Nancy McCord, of the Virginia Property Right Coalition addressed the work group in support of changes to the condemnation procedure. The organization supports a constitutional amendment with "public use" defined. Ms. McCord noted that the property owner in a condemnation action should be reimbursed for attorney fees, because the owner is not receiving full fair market value for their property. Ms. McCord stated that HB 1821, which passed during the 2005 Session, was the first time to her knowledge that a provision was included for the reimbursement of a condemnee's expenses. This legislation provides that if an owner is awarded an amount that is at least 30% greater than the amount offered, then the court may award the owner other expenses, including appraisal, engineering, and expert witness fees. She stated that the award of attorney fees should not be left to the discretion of judges because appeals in condemnation actions may last many years and attorney fees mount up over time.
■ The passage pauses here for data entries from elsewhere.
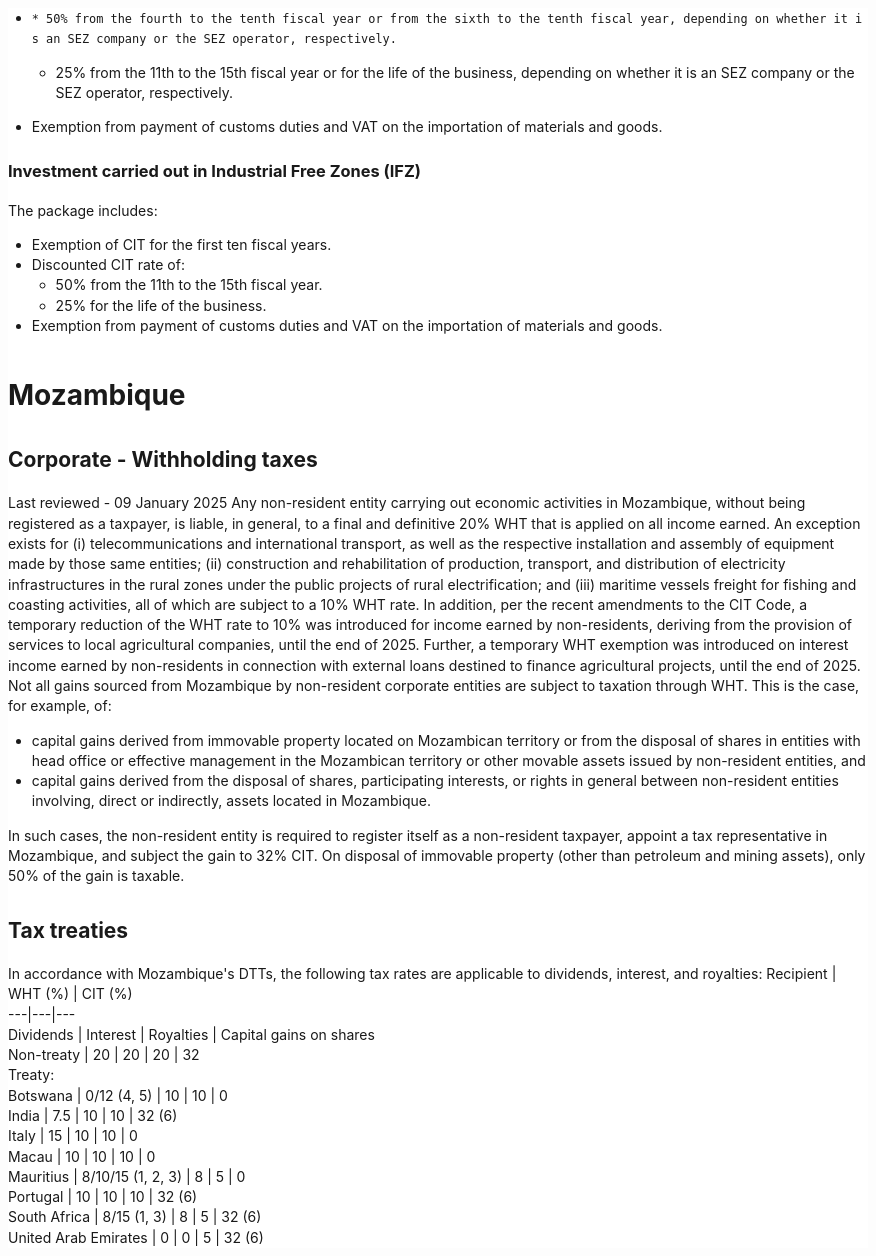 
  *     * 50% from the fourth to the tenth fiscal year or from the sixth to the tenth fiscal year, depending on whether it is an SEZ company or the SEZ operator, respectively.
    * 25% from the 11th to the 15th fiscal year or for the life of the business, depending on whether it is an SEZ company or the SEZ operator, respectively.


  * Exemption from payment of customs duties and VAT on the importation of materials and goods.


### Investment carried out in Industrial Free Zones (IFZ)
The package includes:
  * Exemption of CIT for the first ten fiscal years.
  * Discounted CIT rate of: 
    * 50% from the 11th to the 15th fiscal year.
    * 25% for the life of the business.
  * Exemption from payment of customs duties and VAT on the importation of materials and goods.




# Mozambique
## Corporate - Withholding taxes
Last reviewed - 09 January 2025
Any non-resident entity carrying out economic activities in Mozambique, without being registered as a taxpayer, is liable, in general, to a final and definitive 20% WHT that is applied on all income earned. An exception exists for (i) telecommunications and international transport, as well as the respective installation and assembly of equipment made by those same entities; (ii) construction and rehabilitation of production, transport, and distribution of electricity infrastructures in the rural zones under the public projects of rural electrification; and (iii) maritime vessels freight for fishing and coasting activities, all of which are subject to a 10% WHT rate.
In addition, per the recent amendments to the CIT Code, a temporary reduction of the WHT rate to 10% was introduced for income earned by non-residents, deriving from the provision of services to local agricultural companies, until the end of 2025. Further, a temporary WHT exemption was introduced on interest income earned by non-residents in connection with external loans destined to finance agricultural projects, until the end of 2025.
Not all gains sourced from Mozambique by non-resident corporate entities are subject to taxation through WHT. This is the case, for example, of:
  * capital gains derived from immovable property located on Mozambican territory or from the disposal of shares in entities with head office or effective management in the Mozambican territory or other movable assets issued by non-resident entities, and
  * capital gains derived from the disposal of shares, participating interests, or rights in general between non-resident entities involving, direct or indirectly, assets located in Mozambique.


In such cases, the non-resident entity is required to register itself as a non-resident taxpayer, appoint a tax representative in Mozambique, and subject the gain to 32% CIT. On disposal of immovable property (other than petroleum and mining assets), only 50% of the gain is taxable. 
## Tax treaties
In accordance with Mozambique's DTTs, the following tax rates are applicable to dividends, interest, and royalties:
Recipient | WHT (%) | CIT (%)  
---|---|---  
Dividends | Interest | Royalties | Capital gains on shares  
Non-treaty | 20 | 20 | 20 | 32  
Treaty:  
Botswana | 0/12 (4, 5) | 10 | 10 | 0  
India | 7.5 | 10 | 10 | 32 (6)  
Italy | 15 | 10 | 10 | 0  
Macau | 10 | 10 | 10 | 0  
Mauritius | 8/10/15 (1, 2, 3) | 8 | 5 | 0  
Portugal | 10 | 10 | 10 | 32 (6)  
South Africa | 8/15 (1, 3) | 8 | 5 | 32 (6)  
United Arab Emirates | 0 | 0 | 5 | 32 (6)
Ms. McCord also requested that the work group pursue the use of mediation in condemnation proceedings, stating that Utah and Florida are states that use mediation with a 95% success rate with results that are timely and equitable.


Elizabeth Waycoft, of Patrick County, stated that she had two gas lines going through her property, stating that when the highway was widened the home owners were not reimbursed in a timely manner.

Randolph Grey, of the City of Roanoke, indicated that he was a business owner and supported reimbursement for business losses. He also requested that the work group look into an appropriate definition of "blight."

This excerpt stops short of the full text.